Première phase : la survie d’un système éducatif (1959-1978)

Lorsque Singapour est devenue indépendante en 1965, le nouveau gouvernement s’est lancé dans une mission urgente : rassembler des gens de langue et de religion diverses pour entamer le processus de construction de la nation. Les défis étaient alors multiples, notamment le manque de ressources naturelles, l’absence de commerce d’exportation, le manque de main-d’œuvre qualifiée et un faible niveau d’instruction et de compétences.

Il était alors urgent dans le système éducatif de fusionner les filières d’enseignement en un seul système national. Singapour est une nation d’immigrants qui arrivaient de leurs pays d’origine en Chine, en Inde et dans les pays voisins, chaque communauté apportant avec elle sa langue, sa religion, ses coutumes et ses traditions. Sur le plan linguistique, dans les années 1960 et 1970, les Chinois de Singapour parlaient le mandarin ainsi que divers dialectes. Le gouvernement a décidé que l’anglais serait la langue commune de l’éducation, des affaires, de l’administration et des relations internationales. Depuis lors, l’anglais est le principal moyen d’enseignement dans toutes les écoles, tandis que les valeurs et la culture sont transmises dans la langue maternelle, en particulier dans les écoles primaires selon les principes du bilinguisme.

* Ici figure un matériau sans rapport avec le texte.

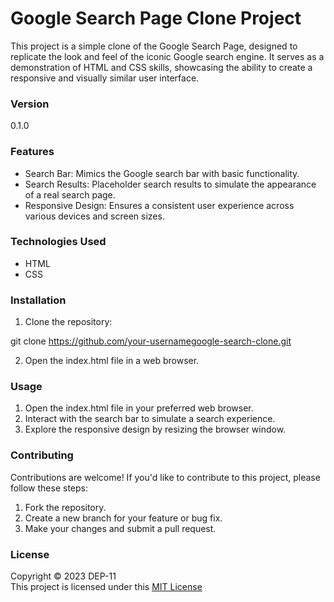 # Google Search Page Clone Project

This project is a simple clone of the Google Search Page, designed to replicate the look and feel of the iconic Google search engine. It serves as a demonstration of HTML and CSS skills, showcasing the ability to create a responsive and visually similar user interface.

### Version
0.1.0

### Features
* Search Bar: Mimics the Google search bar with basic functionality.
* Search Results: Placeholder search results to simulate the appearance of a real search page.
* Responsive Design: Ensures a consistent user experience across various devices and screen sizes.

### Technologies Used
* HTML
* CSS

### Installation
1. Clone the repository: 

git clone https://github.com/your-usernamegoogle-search-clone.git

2. Open the index.html file in a web browser.

### Usage
1. Open the index.html file in your preferred web browser.
2. Interact with the search bar to simulate a search experience.
3. Explore the responsive design by resizing the browser window.

### Contributing
Contributions are welcome! If you'd like to contribute to this project, please follow these steps:
1. Fork the repository.
2. Create a new branch for your feature or bug fix.
3. Make your changes and submit a pull request.

### License
Copyright &copy; 2023 DEP-11 <br>
This project is licensed under this [MIT License](License.txt)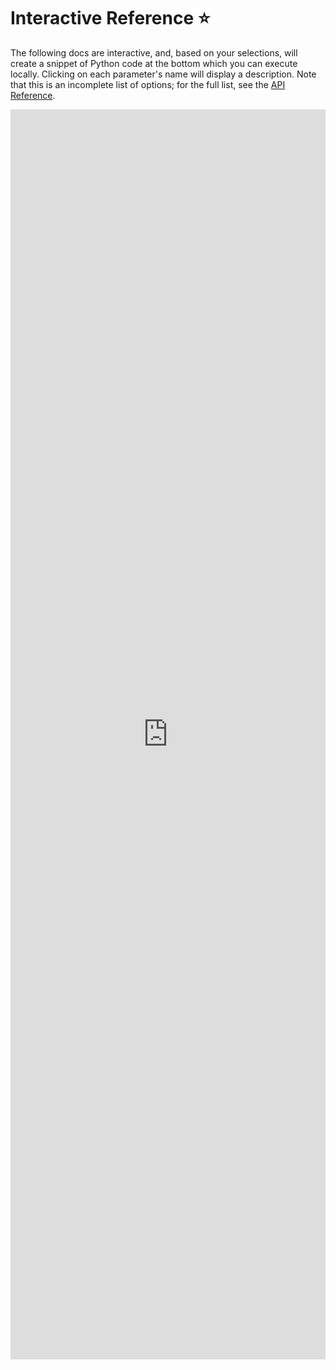 # Interactive Reference ⭐

<!-- Display content from `astroautomata.com/pysr_interactive` -->

The following docs are interactive, and, based on your selections,
will create a snippet of Python code at the bottom which you can execute locally.
Clicking on each parameter's name will display a description.
Note that this is an incomplete list of options; for the full list,
see the [API Reference](api.md).

<embed src="https://astroautomata.com/pysr_interactive" width="100%" height="2000px" />
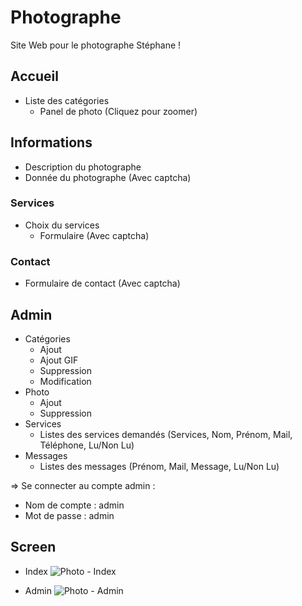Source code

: # Photographe
Site Web pour le photographe Stéphane !

## Accueil
- Liste des catégories
  - Panel de photo (Cliquez pour zoomer)

## Informations
- Description du photographe
- Donnée du photographe (Avec captcha)

### Services
- Choix du services
  - Formulaire (Avec captcha)

### Contact
- Formulaire de contact (Avec captcha)

## Admin
- Catégories
  - Ajout
  - Ajout GIF
  - Suppression
  - Modification
- Photo
  - Ajout
  - Suppression
- Services
  - Listes des services demandés (Services, Nom, Prénom, Mail, Téléphone, Lu/Non Lu)
- Messages
  - Listes des messages (Prénom, Mail, Message, Lu/Non Lu)

=> Se connecter au compte admin :
- Nom de compte : admin
- Mot de passe : admin

## Screen
- Index
![Photo - Index](https://user-images.githubusercontent.com/41271314/69365360-783a4800-0c94-11ea-8f70-186a40d9968a.PNG)

- Admin
![Photo - Admin](https://user-images.githubusercontent.com/41271314/69365368-7a9ca200-0c94-11ea-9931-e5947a19c30a.PNG)
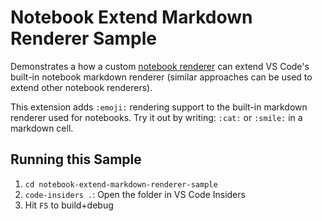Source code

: # Notebook Extend Markdown Renderer Sample

Demonstrates a how a custom [notebook renderer](https://code.visualstudio.com/api/extension-guides/notebook#notebook-renderer) can extend VS Code's built-in notebook markdown renderer (similar approaches can be used to extend other notebook renderers).

This extension adds `:emoji:` rendering support to the built-in markdown renderer used for notebooks. Try it out by writing: `:cat:` or `:smile:` in a markdown cell.

## Running this Sample

1. `cd notebook-extend-markdown-renderer-sample`
1. `code-insiders .`: Open the folder in VS Code Insiders
1. Hit `F5` to build+debug
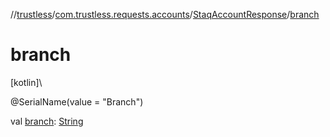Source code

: //[trustless](../../../index.md)/[com.trustless.requests.accounts](../index.md)/[StaqAccountResponse](index.md)/[branch](branch.md)

# branch

[kotlin]\

@SerialName(value = &quot;Branch&quot;)

val [branch](branch.md): [String](https://kotlinlang.org/api/latest/jvm/stdlib/kotlin/-string/index.html)

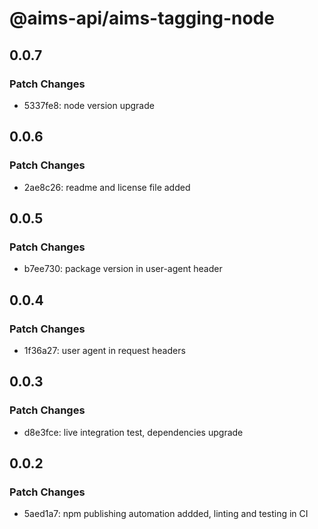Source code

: # @aims-api/aims-tagging-node

## 0.0.7

### Patch Changes

- 5337fe8: node version upgrade

## 0.0.6

### Patch Changes

- 2ae8c26: readme and license file added

## 0.0.5

### Patch Changes

- b7ee730: package version in user-agent header

## 0.0.4

### Patch Changes

- 1f36a27: user agent in request headers

## 0.0.3

### Patch Changes

- d8e3fce: live integration test, dependencies upgrade

## 0.0.2

### Patch Changes

- 5aed1a7: npm publishing automation addded, linting and testing in CI
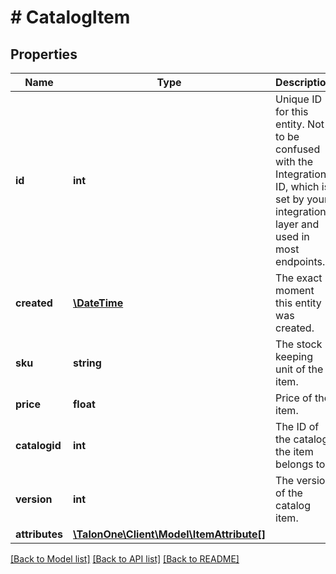 # # CatalogItem

## Properties

Name | Type | Description | Notes
------------ | ------------- | ------------- | -------------
**id** | **int** | Unique ID for this entity. Not to be confused with the Integration ID, which is set by your integration layer and used in most endpoints. | 
**created** | [**\DateTime**](\DateTime.md) | The exact moment this entity was created. | 
**sku** | **string** | The stock keeping unit of the item. | 
**price** | **float** | Price of the item. | [optional] 
**catalogid** | **int** | The ID of the catalog the item belongs to. | 
**version** | **int** | The version of the catalog item. | 
**attributes** | [**\TalonOne\Client\Model\ItemAttribute[]**](ItemAttribute.md) |  | [optional] 

[[Back to Model list]](../../README.md#documentation-for-models) [[Back to API list]](../../README.md#documentation-for-api-endpoints) [[Back to README]](../../README.md)


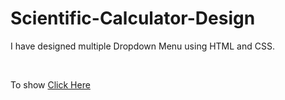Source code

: # Scientific-Calculator-Design
<p>I have designed multiple Dropdown Menu using HTML and CSS.</p>
<br>
<p>To show <a href="https://nayon-kumar.github.io/Dropdown-Menu/">Click Here</a></p>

Outre cette importante politique de bilinguisme, le gouvernement s’est également engagé à assurer l’égalité des chances en matière d’éducation pour tous les élèves, quels que soient leur statut social, leur origine raciale ou religieuse. Un ambitieux programme de construction massive d’écoles a été lancé pour faire en sorte que chaque enfant ait sa place dans l’école. et que l’enseignement primaire universel soit gratuit. Des écoles professionnelles ont également été construites pour soutenir l’extension de l’enseignement technique et professionnel afin de mieux préparer les élèves à la vie active. Le recrutement des enseignants s’est également intensifié grâce à l’embauche et à la formation à grande échelle des enseignants, gérées de manière centralisée. La formation des enseignants a été améliorée avec la création de l’Institut de l’éducation en 1973.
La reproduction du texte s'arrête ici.